Ali Budak- Ege Bölgesi Sanayi Odası (EBSO) Şubat ayı meclis toplantısını gerçekleştirdi. Toplantıda atıksu, altyapı ve evsel katı atık bertaraf tesisleri tarifelerinde mevzuattan kaynaklı yaşanan sıkıntılara değinen Ege Bölgesi Sanayi Odası Başkan Vekili Erdoğan Çiçekçi, İzmir’de Tarıma Dayalı İhtisas Organize Sanayi Bölgesi kurulmasını önemsediklerini ve oda olarak konuyla ilgili bir çalışma grubu kurduklarını söyledi.

‘Bölgemiz için TDİOSB kurulması önemsiyoruz’

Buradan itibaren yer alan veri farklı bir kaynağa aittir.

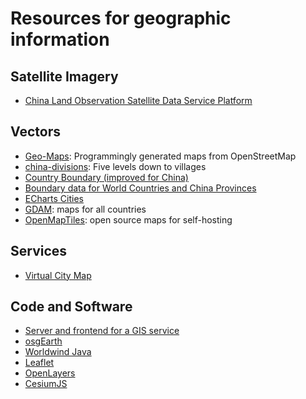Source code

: 
# Resources for geographic information

## Satellite Imagery

  * [China Land Observation Satellite Data Service Platform](http://218.247.138.119:7777/DSSPlatform/index.html)


## Vectors

  * [Geo-Maps](https://github.com/simonepri/geo-maps): Programmingly generated maps from OpenStreetMap
  * [china-divisions](https://www.npmjs.com/package/china-division): Five levels down to villages
  * [Country Boundary (improved for China)](https://github.com/simaQ/maps-data)
  * [Boundary data for World Countries and China Provinces](http://www.voidcn.com/article/p-aiwvscxh-hh.html)
  * [ECharts Cities](https://github.com/echarts-maps/echarts-cities-js)
  * [GDAM](https://gadm.org/): maps for all countries
  * [OpenMapTiles](https://openmaptiles.org): open source maps for self-hosting
  

## Services

  * [Virtual City Map](https://nrw.virtualcitymap.de/#/)


## Code and Software
  * [Server and frontend for a GIS service](https://gitlab.vgiscience.de/altai/uch-enmek)
  * [osgEarth](http://osgearth.org)
  * [Worldwind Java](https://worldwind.arc.nasa.gov/java/features/#anchor)
  * [Leaflet](https://leafletjs.com)
  * [OpenLayers](https://openlayers.org)
  * [CesiumJS](https://cesiumjs.org)
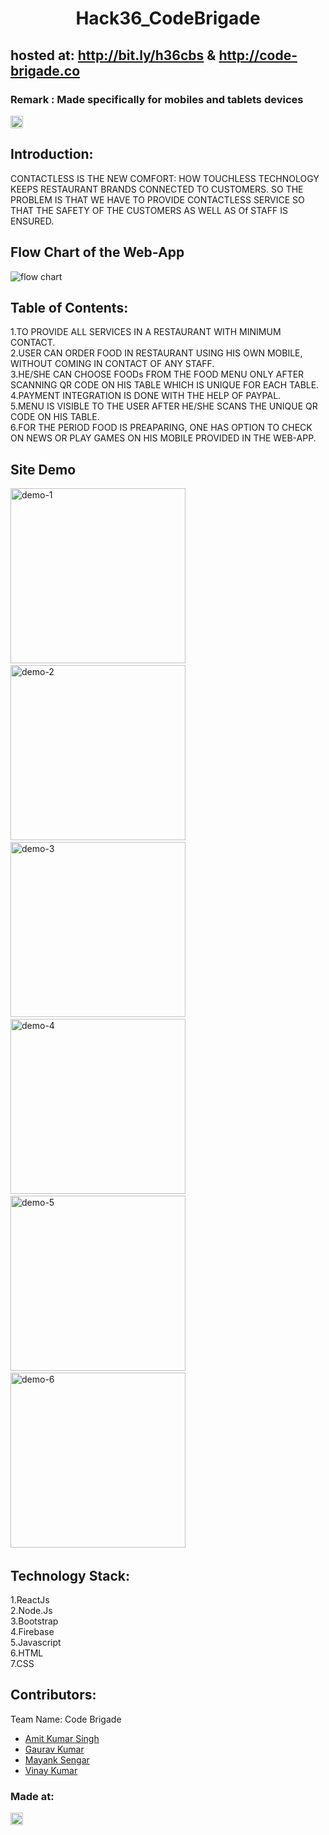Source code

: <h1 align="center">Hack36_CodeBrigade</h1>
<p align="center">
</p>

## hosted at: http://bit.ly/h36cbs & http://code-brigade.co
### Remark : Made specifically for mobiles and tablets devices

<a href="https://hack36.com"> <img src="http://bit.ly/BuiltAtHack36" height=20px> </a>

## Introduction:

CONTACTLESS IS THE NEW COMFORT: HOW TOUCHLESS TECHNOLOGY KEEPS RESTAURANT BRANDS CONNECTED TO CUSTOMERS. SO THE PROBLEM IS THAT WE HAVE TO PROVIDE CONTACTLESS SERVICE SO THAT THE SAFETY OF THE CUSTOMERS AS WELL AS Of STAFF IS ENSURED.

## Flow Chart of the Web-App

<img src="https://raw.githubusercontent.com/gauravk268/Hack36_CodeBrigade/main/flowChart.png" alt="flow chart" />

## Table of Contents:

1.TO PROVIDE ALL SERVICES IN A RESTAURANT WITH MINIMUM CONTACT.<br>
2.USER CAN ORDER FOOD IN RESTAURANT USING HIS OWN MOBILE, WITHOUT COMING IN CONTACT OF ANY STAFF.<br>
3.HE/SHE CAN CHOOSE FOODs FROM THE FOOD MENU ONLY AFTER SCANNING QR CODE ON HIS TABLE WHICH IS UNIQUE FOR EACH TABLE.<br>
4.PAYMENT INTEGRATION IS DONE WITH THE HELP OF PAYPAL.<br>
5.MENU IS VISIBLE TO THE USER AFTER HE/SHE SCANS THE UNIQUE QR CODE ON HIS TABLE.<br>
6.FOR THE PERIOD FOOD IS PREAPARING, ONE HAS OPTION TO CHECK ON NEWS OR PLAY GAMES ON HIS MOBILE PROVIDED IN THE WEB-APP.<br>

## Site Demo

<img src="https://gauravk268.github.io/Hack36_CodeBrigade/demoImages/demo1.png" width="280" alt="demo-1"> &nbsp; <img src="https://gauravk268.github.io/Hack36_CodeBrigade/demoImages/demo2.png" width="280" alt="demo-2"> &nbsp; <img src="https://gauravk268.github.io/Hack36_CodeBrigade/demoImages/demo3.png" width="280" alt="demo-3"> &nbsp;
<img src="https://gauravk268.github.io/Hack36_CodeBrigade/demoImages/demo4.png" width="280" alt="demo-4"> &nbsp; <img src="https://gauravk268.github.io/Hack36_CodeBrigade/demoImages/demo5.png" width="280" alt="demo-5"> &nbsp; <img src="https://gauravk268.github.io/Hack36_CodeBrigade/demoImages/demo6.png" width="280" alt="demo-6"> &nbsp;

## Technology Stack:

   1.ReactJs<br>
   2.Node.Js<br>
   3.Bootstrap<br>
   4.Firebase<br>
   5.Javascript<br>
   6.HTML<br>
   7.CSS<br>
   
## Contributors:

Team Name: Code Brigade

- [Amit Kumar Singh](https://github.com/amitsinghmnnit)
- [Gaurav Kumar](https://github.com/gauravk268)
- [Mayank Sengar](https://github.com/MayankSengar198)
- [Vinay Kumar](https://github.com/VinaySharmaMnnit)

### Made at:

<a href="https://hack36.com"> <img src="http://bit.ly/BuiltAtHack36" height=20px> </a>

Şubat ayı içerisinde oda yönetimi olarak iki çalışma grubu kurduklarını açıklayan Çiçekçi, ‘Tarıma Dayalı İhtisas Organize Sanayi Bölgesi (TDİOSB) Kurulmasına ilişkin Çalışma Grubu  ilk toplantısını gerçekleştirdi. 25 Kasım 2017 Tarihli Yönetmelik ile ya kurumlarla ortaklaşa, ya da özel hukuk tüzel kişilerince veya gerçek kişilerce TDİOSB kurulabiliyor. Bölgenin kurulması, İzmir ve bölgenin mevcut potansiyeli açısından çok önemsiyoruz. Kümelenme modeli ile tarım ve sanayi entegrasyonunun sağlanabileceği ve katma değerli üretimde aşama kaydedileceğini umuyoruz’ diye konuştu. Çiçekçi, diğer çalışma grubunun da Dijitalleşme Çalışma Grubu olduğunu belirtti.

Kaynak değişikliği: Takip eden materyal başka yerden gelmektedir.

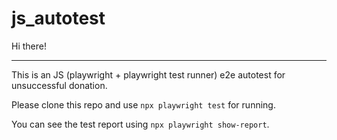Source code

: # js_autotest
Hi there!
***
This is an JS (playwright + playwright test runner) e2e autotest for unsuccessful donation.

Please clone this repo and use `npx playwright test` for running.


You can see the test report using `npx playwright show-report`. 
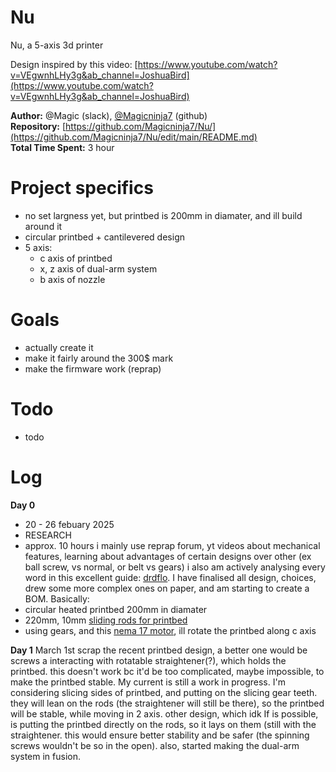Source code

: 
# Nu
Nu, a 5-axis 3d printer

Design inspired by this video: [https://www.youtube.com/watch?v=VEgwnhLHy3g&ab_channel=JoshuaBird](https://www.youtube.com/watch?v=VEgwnhLHy3g&ab_channel=JoshuaBird)

**Author:** @Magic (slack), [@Magicninja7](https://github.com/Magicninja7) (github)  
**Repository:** [https://github.com/Magicninja7/Nu/](https://github.com/Magicninja7/Nu/edit/main/README.md)  
**Total Time Spent:** 3 hour

# Project specifics
 - no set largness yet, but printbed is 200mm in diamater, and ill build around it
 - circular printbed + cantilevered design
 - 5 axis:
   - c axis of printbed
   - x, z axis of dual-arm system
   - b axis of nozzle

# Goals
 - actually create it
 - make it fairly around the 300$ mark
 - make the firmware work (reprap)

# Todo
- todo

# Log
**Day 0**
  - 20 - 26 febuary 2025
  - RESEARCH
  - approx. 10 hours
i mainly use reprap forum, yt videos about mechanical features, learning about advantages of certain designs over other (ex ball screw, vs normal, or belt vs gears)
i also am actively analysing every word in this excellent guide: [drdflo](https://www.drdflo.com/pages/Guides/How-to-Build-a-3D-Printer/FFF.html). 
I have finalised all design, choices, drew some more complex ones on paper, and am starting to create a BOM.
Basically:
 - circular heated printbed 200mm in diamater
 - 220mm, 10mm [sliding rods for printbed](https://www.aliexpress.com/item/33036180370.html)
 - using gears, and this [nema 17 motor](https://www.aliexpress.com/item/1005005742670433.html?spm=a2g0o.detail.pcDetailTopMoreOtherSeller.2.76f5nfoNnfoNWn&gps-id=pcDetailTopMoreOtherSeller&scm=1007.40050.354490.0&scm_id=1007.40050.354490.0&scm-url=1007.40050.354490.0&pvid=1afe711d-2e0e-4bf4-9af2-c8a5c796746a&_t=gps-id:pcDetailTopMoreOtherSeller,scm-url:1007.40050.354490.0,pvid:1afe711d-2e0e-4bf4-9af2-c8a5c796746a,tpp_buckets:668%232846%238110%231995&isseo=y&pdp_ext_f=%7B%22order%22%3A%22162%22%2C%22eval%22%3A%221%22%2C%22sceneId%22%3A%2230050%22%7D&pdp_npi=4%40dis%21PLN%2142.79%2123.40%21%21%2110.59%215.79%21%40%2112000034182321935%21rec%21PL%21%21ABXZ&utparam-url=scene%3ApcDetailTopMoreOtherSeller%7Cquery_from%3A), ill rotate the printbed along c axis


**Day 1**
March 1st
scrap the recent printbed design, a better one would be screws a interacting with rotatable straightener(?), which holds the printbed. this doesn't work bc it'd be too complicated, maybe impossible, to make the printbed stable.
My current is still a work in progress. I'm considering slicing sides of printbed, and putting on the slicing gear teeth. they will lean on the rods (the straightener will still be there), so the printbed will be stable, while moving in 2 axis.
other design, which idk If is possible, is putting the printbed directly on the rods, so it lays on them (still with the straightener. this would ensure better stability and be safer (the spinning screws wouldn't be so in the open).
also, started making the dual-arm system in fusion.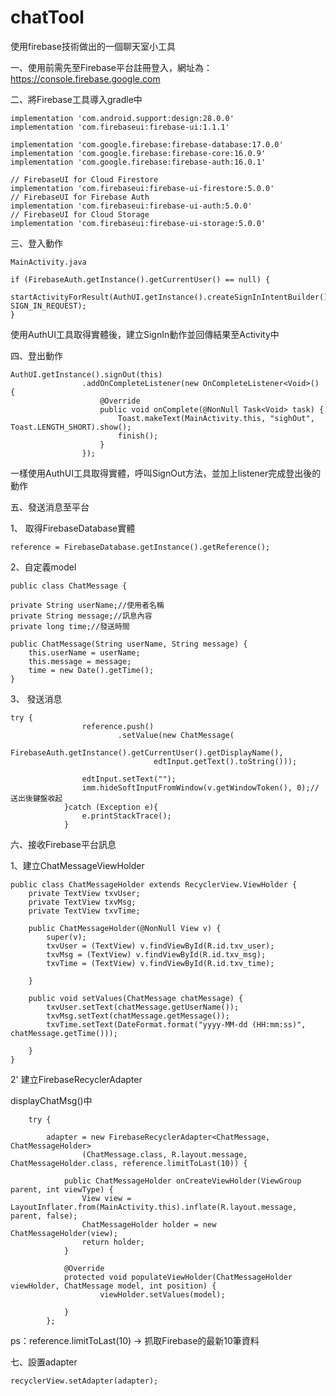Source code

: # chatTool
使用firebase技術做出的一個聊天室小工具

一、使用前需先至Firebase平台註冊登入，網址為：https://console.firebase.google.com

二、將Firebase工具導入gradle中

    implementation 'com.android.support:design:28.0.0'
    implementation 'com.firebaseui:firebase-ui:1.1.1'

    implementation 'com.google.firebase:firebase-database:17.0.0'
    implementation 'com.google.firebase:firebase-core:16.0.9'
    implementation 'com.google.firebase:firebase-auth:16.0.1'

    // FirebaseUI for Cloud Firestore
    implementation 'com.firebaseui:firebase-ui-firestore:5.0.0'
    // FirebaseUI for Firebase Auth
    implementation 'com.firebaseui:firebase-ui-auth:5.0.0'
    // FirebaseUI for Cloud Storage
    implementation 'com.firebaseui:firebase-ui-storage:5.0.0'

三、登入動作

    MainActivity.java
    
    if (FirebaseAuth.getInstance().getCurrentUser() == null) {
                startActivityForResult(AuthUI.getInstance().createSignInIntentBuilder().build(), SIGN_IN_REQUEST);
    } 

使用AuthUI工具取得實體後，建立SignIn動作並回傳結果至Activity中

四、登出動作

    AuthUI.getInstance().signOut(this)
                    .addOnCompleteListener(new OnCompleteListener<Void>() {
                        @Override
                        public void onComplete(@NonNull Task<Void> task) {
                            Toast.makeText(MainActivity.this, "sighOut", Toast.LENGTH_SHORT).show();
                            finish();
                        }
                    });
  
一樣使用AuthUI工具取得實體，呼叫SignOut方法，並加上listener完成登出後的動作

五、發送消息至平台

1、 取得FirebaseDatabase實體

    reference = FirebaseDatabase.getInstance().getReference();
    
2、自定義model

    public class ChatMessage {

    private String userName;//使用者名稱
    private String message;//訊息內容
    private long time;//發送時間

    public ChatMessage(String userName, String message) {
        this.userName = userName;
        this.message = message;
        time = new Date().getTime();
    }
    
3、 發送消息

    try {
                    reference.push()
                            .setValue(new ChatMessage(
                                    FirebaseAuth.getInstance().getCurrentUser().getDisplayName(),
                                    edtInput.getText().toString()));

                    edtInput.setText("");
                    imm.hideSoftInputFromWindow(v.getWindowToken(), 0);//送出後鍵盤收起
                }catch (Exception e){
                    e.printStackTrace();
                }
                
六、接收Firebase平台訊息

1、建立ChatMessageViewHolder

    public class ChatMessageHolder extends RecyclerView.ViewHolder {
        private TextView txvUser;
        private TextView txvMsg;
        private TextView txvTime;

        public ChatMessageHolder(@NonNull View v) {
            super(v);
            txvUser = (TextView) v.findViewById(R.id.txv_user);
            txvMsg = (TextView) v.findViewById(R.id.txv_msg);
            txvTime = (TextView) v.findViewById(R.id.txv_time);

        }

        public void setValues(ChatMessage chatMessage) {
            txvUser.setText(chatMessage.getUserName());
            txvMsg.setText(chatMessage.getMessage());
            txvTime.setText(DateFormat.format("yyyy-MM-dd (HH:mm:ss)", chatMessage.getTime()));

        }
    }
    
2' 建立FirebaseRecyclerAdapter

displayChatMsg()中

        try {
            
            adapter = new FirebaseRecyclerAdapter<ChatMessage, ChatMessageHolder>
                    (ChatMessage.class, R.layout.message, ChatMessageHolder.class, reference.limitToLast(10)) {

                public ChatMessageHolder onCreateViewHolder(ViewGroup parent, int viewType) {
                    View view = LayoutInflater.from(MainActivity.this).inflate(R.layout.message, parent, false);
                    ChatMessageHolder holder = new ChatMessageHolder(view);
                    return holder;
                }

                @Override
                protected void populateViewHolder(ChatMessageHolder viewHolder, ChatMessage model, int position) {
                        viewHolder.setValues(model);

                }
            };

ps：reference.limitToLast(10) → 抓取Firebase的最新10筆資料

七、設置adapter

    recyclerView.setAdapter(adapter);
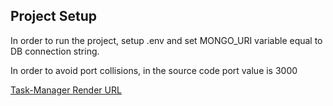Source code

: ## Project Setup

In order to run the project, setup .env and set MONGO_URI variable equal to DB connection string.

In order to avoid port collisions, in the source code port value is 3000


[Task-Manager Render URL](https://task-manager-sgl2.onrender.com)
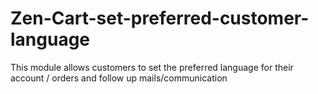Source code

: # Zen-Cart-set-preferred-customer-language
This module allows customers to set the preferred language for their account / orders and follow up mails/communication

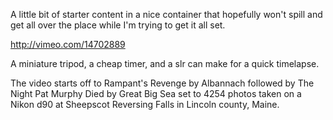 <html><body><p>A little bit of starter content in a nice container that hopefully won't spill and get all over the place while I'm trying to get it all set.



http://vimeo.com/14702889



A miniature tripod, a cheap timer, and a slr can make for a quick timelapse.

The video starts off to Rampant's Revenge by Albannach followed by The Night Pat Murphy Died by Great Big Sea set to 4254 photos taken on a Nikon d90 at Sheepscot Reversing Falls in Lincoln county, Maine.</p></body></html>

Belediyeler farklı tarife uygulamasın

Yönetmelik gereği atıksu altyapı yönetimleri ve evsel katı atık idareleri, hizmetlerinden yararlananlardan bu hizmetlerinin maliyetini kendi belirlediği tarifelere göre topladığını belirten Çiçekçi, şöyle devam etti: Sanayiler için ücretlendirme, atıksu debisi ve kirlilik yüküne, sanayi dışı aboneler için tüketilen su miktarına ya da idarece belirlenecek atıksu miktarlarına göre yapılacak. Her ilçe belediyesinin farklı bir tarife uygulamasını aşamıyoruz. Yönetmelikte yapılacak düzenleme ile bu farklılığın kaldırılmasını bir kez daha talep ediyoruz.

‘Önlemlere rağmen işsizlik düşmüyor’

EBSO Meclis Başkanı Salih Esen ise ‘Özellikle Afrin harekatı ile birlikte, sabah akşam Türkiye’de sadece bu konuşulur oldu. Mecliste bazı tasarılar görüşülse de, ekonomistler dahi, ekonomiden çok bu konulara ve 2019 seçimlerine yoğunlaşmış durumda. Oysa ki, ekonominin gündemden düşürülmesine izin verilmemeli. Doların ateşi yine yükselmekte, enflasyon bir türlü düşürülememekte ve birçok teşvik ve önleme rağmen işsizlik oranı gerilememekte’ ifadesini kullandı.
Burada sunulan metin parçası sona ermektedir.